__What the exercise asks__. With all images omitted, write out the records word for word.

Materials provided: Begin

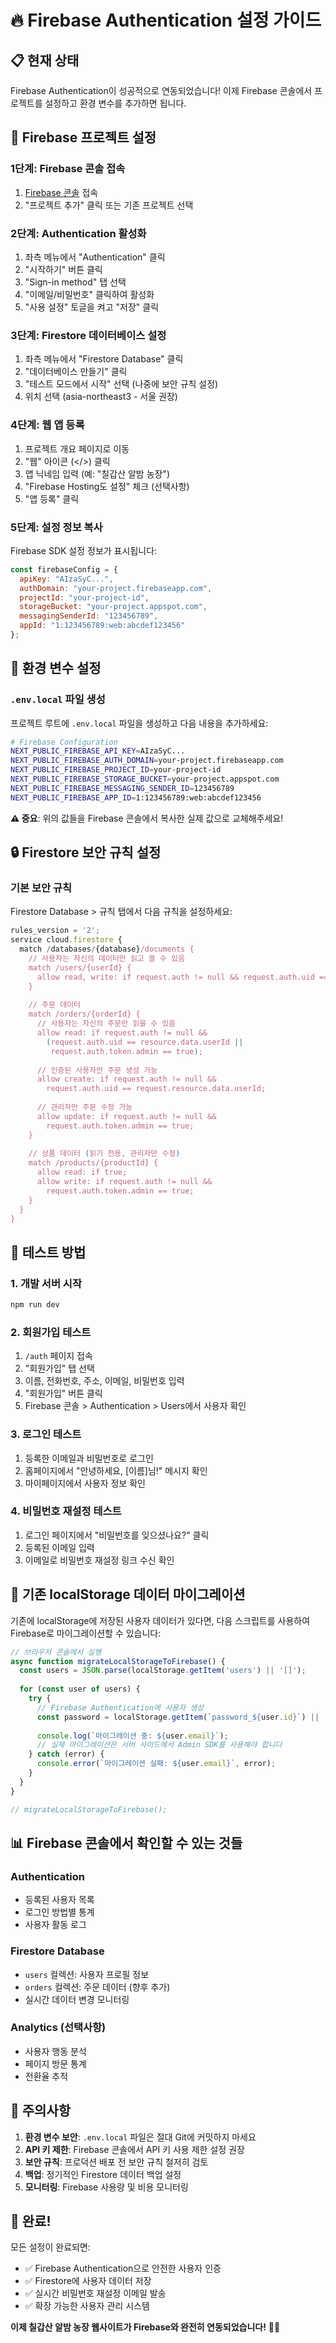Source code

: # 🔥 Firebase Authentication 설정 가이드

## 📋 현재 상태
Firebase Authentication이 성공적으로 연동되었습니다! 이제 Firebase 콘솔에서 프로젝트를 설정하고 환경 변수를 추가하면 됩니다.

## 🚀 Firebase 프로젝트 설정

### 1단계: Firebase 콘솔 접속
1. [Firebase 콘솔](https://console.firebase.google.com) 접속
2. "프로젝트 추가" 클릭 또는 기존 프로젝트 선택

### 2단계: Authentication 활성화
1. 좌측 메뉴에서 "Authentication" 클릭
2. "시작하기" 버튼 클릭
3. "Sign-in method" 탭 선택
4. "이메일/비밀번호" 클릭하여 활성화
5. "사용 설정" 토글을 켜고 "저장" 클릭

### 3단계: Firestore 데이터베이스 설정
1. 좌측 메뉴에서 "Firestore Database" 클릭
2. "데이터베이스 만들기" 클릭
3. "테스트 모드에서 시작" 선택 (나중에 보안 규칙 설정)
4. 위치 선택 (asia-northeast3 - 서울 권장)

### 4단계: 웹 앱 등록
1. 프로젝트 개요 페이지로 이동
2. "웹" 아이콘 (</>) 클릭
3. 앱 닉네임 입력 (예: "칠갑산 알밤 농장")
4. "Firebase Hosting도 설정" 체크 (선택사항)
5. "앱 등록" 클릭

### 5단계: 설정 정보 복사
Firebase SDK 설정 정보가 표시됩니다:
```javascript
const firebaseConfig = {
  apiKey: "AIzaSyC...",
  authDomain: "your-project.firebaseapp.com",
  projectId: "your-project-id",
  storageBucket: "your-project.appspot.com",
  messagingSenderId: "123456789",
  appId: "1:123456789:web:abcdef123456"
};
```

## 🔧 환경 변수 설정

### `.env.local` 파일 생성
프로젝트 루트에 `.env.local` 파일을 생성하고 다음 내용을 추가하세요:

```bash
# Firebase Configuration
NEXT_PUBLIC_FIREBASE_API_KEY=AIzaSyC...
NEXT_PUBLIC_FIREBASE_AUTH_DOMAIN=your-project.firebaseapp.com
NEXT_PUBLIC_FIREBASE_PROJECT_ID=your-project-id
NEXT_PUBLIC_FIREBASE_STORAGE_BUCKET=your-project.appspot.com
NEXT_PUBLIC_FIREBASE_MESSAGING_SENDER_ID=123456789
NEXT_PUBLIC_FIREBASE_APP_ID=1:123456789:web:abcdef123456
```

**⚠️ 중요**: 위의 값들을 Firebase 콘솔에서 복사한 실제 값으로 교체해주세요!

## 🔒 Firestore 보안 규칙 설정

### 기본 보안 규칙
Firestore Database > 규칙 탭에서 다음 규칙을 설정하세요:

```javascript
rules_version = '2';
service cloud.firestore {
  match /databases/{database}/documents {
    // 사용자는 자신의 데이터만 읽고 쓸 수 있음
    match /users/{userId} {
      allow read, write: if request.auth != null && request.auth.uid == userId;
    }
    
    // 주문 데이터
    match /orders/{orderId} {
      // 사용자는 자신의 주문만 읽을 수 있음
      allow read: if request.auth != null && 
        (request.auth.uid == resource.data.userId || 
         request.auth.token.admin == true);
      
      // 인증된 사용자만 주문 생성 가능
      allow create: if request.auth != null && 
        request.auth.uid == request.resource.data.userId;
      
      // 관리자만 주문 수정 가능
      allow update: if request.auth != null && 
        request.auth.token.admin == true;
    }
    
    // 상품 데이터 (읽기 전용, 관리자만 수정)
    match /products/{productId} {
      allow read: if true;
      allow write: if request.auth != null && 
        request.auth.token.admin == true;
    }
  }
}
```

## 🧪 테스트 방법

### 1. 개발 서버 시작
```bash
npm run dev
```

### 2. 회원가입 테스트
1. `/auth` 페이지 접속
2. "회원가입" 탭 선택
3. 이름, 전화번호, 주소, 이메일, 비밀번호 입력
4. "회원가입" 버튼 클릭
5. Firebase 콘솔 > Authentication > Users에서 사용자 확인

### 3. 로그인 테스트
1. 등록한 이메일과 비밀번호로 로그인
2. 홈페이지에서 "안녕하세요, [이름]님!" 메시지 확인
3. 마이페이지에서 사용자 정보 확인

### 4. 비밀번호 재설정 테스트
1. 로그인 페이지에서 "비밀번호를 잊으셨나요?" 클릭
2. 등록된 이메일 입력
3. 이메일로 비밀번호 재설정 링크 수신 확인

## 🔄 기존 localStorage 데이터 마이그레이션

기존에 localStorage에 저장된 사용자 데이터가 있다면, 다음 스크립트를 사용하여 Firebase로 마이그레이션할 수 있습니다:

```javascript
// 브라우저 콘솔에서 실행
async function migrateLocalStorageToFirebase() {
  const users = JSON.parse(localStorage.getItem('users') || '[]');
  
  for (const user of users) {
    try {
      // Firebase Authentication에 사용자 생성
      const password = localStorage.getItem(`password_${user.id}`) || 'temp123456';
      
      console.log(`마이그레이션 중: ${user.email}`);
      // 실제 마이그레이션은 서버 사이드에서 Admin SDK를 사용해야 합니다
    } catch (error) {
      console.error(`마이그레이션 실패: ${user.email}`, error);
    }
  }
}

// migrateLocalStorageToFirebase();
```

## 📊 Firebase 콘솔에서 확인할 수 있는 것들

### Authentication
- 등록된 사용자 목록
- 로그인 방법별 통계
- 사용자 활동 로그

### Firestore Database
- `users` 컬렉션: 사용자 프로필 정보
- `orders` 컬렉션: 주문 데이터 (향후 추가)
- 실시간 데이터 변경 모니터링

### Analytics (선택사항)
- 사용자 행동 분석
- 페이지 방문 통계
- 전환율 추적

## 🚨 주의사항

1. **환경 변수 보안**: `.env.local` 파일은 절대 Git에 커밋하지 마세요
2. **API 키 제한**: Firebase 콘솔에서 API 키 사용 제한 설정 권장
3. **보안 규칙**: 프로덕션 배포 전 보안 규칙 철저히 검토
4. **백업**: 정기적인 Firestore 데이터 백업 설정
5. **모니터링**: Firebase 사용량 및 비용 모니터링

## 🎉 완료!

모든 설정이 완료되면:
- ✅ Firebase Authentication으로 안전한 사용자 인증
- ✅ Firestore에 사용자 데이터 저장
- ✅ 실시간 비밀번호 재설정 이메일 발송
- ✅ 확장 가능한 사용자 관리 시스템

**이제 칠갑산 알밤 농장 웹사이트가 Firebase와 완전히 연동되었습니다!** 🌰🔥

Materials provided: End

__Result of this exercise__.
Source code

: # 🔥 Firebase Authentication 설정 가이드

## 📋 현재 상태
Firebase Authentication이 성공적으로 연동되었습니다! 이제 Firebase 콘솔에서 프로젝트를 설정하고 환경 변수를 추가하면 됩니다.

## 🚀 Firebase 프로젝트 설정

### 1단계: Firebase 콘솔 접속
1. [Firebase 콘솔](https://console.firebase.google.com) 접속
2. "프로젝트 추가" 클릭 또는 기존 프로젝트 선택

### 2단계: Authentication 활성화
1. 좌측 메뉴에서 "Authentication" 클릭
2. "시작하기" 버튼 클릭
3. "Sign-in method" 탭 선택
4. "이메일/비밀번호" 클릭하여 활성화
5. "사용 설정" 토글을 켜고 "저장" 클릭

### 3단계: Firestore 데이터베이스 설정
1. 좌측 메뉴에서 "Firestore Database" 클릭
2. "데이터베이스 만들기" 클릭
3. "테스트 모드에서 시작" 선택 (나중에 보안 규칙 설정)
4. 위치 선택 (asia-northeast3 - 서울 권장)

### 4단계: 웹 앱 등록
1. 프로젝트 개요 페이지로 이동
2. "웹" 아이콘 (</>) 클릭
3. 앱 닉네임 입력 (예: "칠갑산 알밤 농장")
4. "Firebase Hosting도 설정" 체크 (선택사항)
5. "앱 등록" 클릭

### 5단계: 설정 정보 복사
Firebase SDK 설정 정보가 표시됩니다:
```javascript
const firebaseConfig = {
  apiKey: "AIzaSyC...",
  authDomain: "your-project.firebaseapp.com",
  projectId: "your-project-id",
  storageBucket: "your-project.appspot.com",
  messagingSenderId: "123456789",
  appId: "1:123456789:web:abcdef123456"
};
```

## 🔧 환경 변수 설정

### `.env.local` 파일 생성
프로젝트 루트에 `.env.local` 파일을 생성하고 다음 내용을 추가하세요:

```bash
# Firebase Configuration
NEXT_PUBLIC_FIREBASE_API_KEY=AIzaSyC...
NEXT_PUBLIC_FIREBASE_AUTH_DOMAIN=your-project.firebaseapp.com
NEXT_PUBLIC_FIREBASE_PROJECT_ID=your-project-id
NEXT_PUBLIC_FIREBASE_STORAGE_BUCKET=your-project.appspot.com
NEXT_PUBLIC_FIREBASE_MESSAGING_SENDER_ID=123456789
NEXT_PUBLIC_FIREBASE_APP_ID=1:123456789:web:abcdef123456
```

**⚠️ 중요**: 위의 값들을 Firebase 콘솔에서 복사한 실제 값으로 교체해주세요!

## 🔒 Firestore 보안 규칙 설정

### 기본 보안 규칙
Firestore Database > 규칙 탭에서 다음 규칙을 설정하세요:

```javascript
rules_version = '2';
service cloud.firestore {
  match /databases/{database}/documents {
    // 사용자는 자신의 데이터만 읽고 쓸 수 있음
    match /users/{userId} {
      allow read, write: if request.auth != null && request.auth.uid == userId;
    }
    
    // 주문 데이터
    match /orders/{orderId} {
      // 사용자는 자신의 주문만 읽을 수 있음
      allow read: if request.auth != null && 
        (request.auth.uid == resource.data.userId || 
         request.auth.token.admin == true);
      
      // 인증된 사용자만 주문 생성 가능
      allow create: if request.auth != null && 
        request.auth.uid == request.resource.data.userId;
      
      // 관리자만 주문 수정 가능
      allow update: if request.auth != null && 
        request.auth.token.admin == true;
    }
    
    // 상품 데이터 (읽기 전용, 관리자만 수정)
    match /products/{productId} {
      allow read: if true;
      allow write: if request.auth != null && 
        request.auth.token.admin == true;
    }
  }
}
```

## 🧪 테스트 방법

### 1. 개발 서버 시작
```bash
npm run dev
```

### 2. 회원가입 테스트
1. `/auth` 페이지 접속
2. "회원가입" 탭 선택
3. 이름, 전화번호, 주소, 이메일, 비밀번호 입력
4. "회원가입" 버튼 클릭
5. Firebase 콘솔 > Authentication > Users에서 사용자 확인

### 3. 로그인 테스트
1. 등록한 이메일과 비밀번호로 로그인
2. 홈페이지에서 "안녕하세요, [이름]님!" 메시지 확인
3. 마이페이지에서 사용자 정보 확인

### 4. 비밀번호 재설정 테스트
1. 로그인 페이지에서 "비밀번호를 잊으셨나요?" 클릭
2. 등록된 이메일 입력
3. 이메일로 비밀번호 재설정 링크 수신 확인

## 🔄 기존 localStorage 데이터 마이그레이션

기존에 localStorage에 저장된 사용자 데이터가 있다면, 다음 스크립트를 사용하여 Firebase로 마이그레이션할 수 있습니다:

```javascript
// 브라우저 콘솔에서 실행
async function migrateLocalStorageToFirebase() {
  const users = JSON.parse(localStorage.getItem('users') || '[]');
  
  for (const user of users) {
    try {
      // Firebase Authentication에 사용자 생성
      const password = localStorage.getItem(`password_${user.id}`) || 'temp123456';
      
      console.log(`마이그레이션 중: ${user.email}`);
      // 실제 마이그레이션은 서버 사이드에서 Admin SDK를 사용해야 합니다
    } catch (error) {
      console.error(`마이그레이션 실패: ${user.email}`, error);
    }
  }
}

// migrateLocalStorageToFirebase();
```

## 📊 Firebase 콘솔에서 확인할 수 있는 것들

### Authentication
- 등록된 사용자 목록
- 로그인 방법별 통계
- 사용자 활동 로그

### Firestore Database
- `users` 컬렉션: 사용자 프로필 정보
- `orders` 컬렉션: 주문 데이터 (향후 추가)
- 실시간 데이터 변경 모니터링

### Analytics (선택사항)
- 사용자 행동 분석
- 페이지 방문 통계
- 전환율 추적

## 🚨 주의사항

1. **환경 변수 보안**: `.env.local` 파일은 절대 Git에 커밋하지 마세요
2. **API 키 제한**: Firebase 콘솔에서 API 키 사용 제한 설정 권장
3. **보안 규칙**: 프로덕션 배포 전 보안 규칙 철저히 검토
4. **백업**: 정기적인 Firestore 데이터 백업 설정
5. **모니터링**: Firebase 사용량 및 비용 모니터링

## 🎉 완료!

모든 설정이 완료되면:
- ✅ Firebase Authentication으로 안전한 사용자 인증
- ✅ Firestore에 사용자 데이터 저장
- ✅ 실시간 비밀번호 재설정 이메일 발송
- ✅ 확장 가능한 사용자 관리 시스템

**이제 칠갑산 알밤 농장 웹사이트가 Firebase와 완전히 연동되었습니다!** 🌰🔥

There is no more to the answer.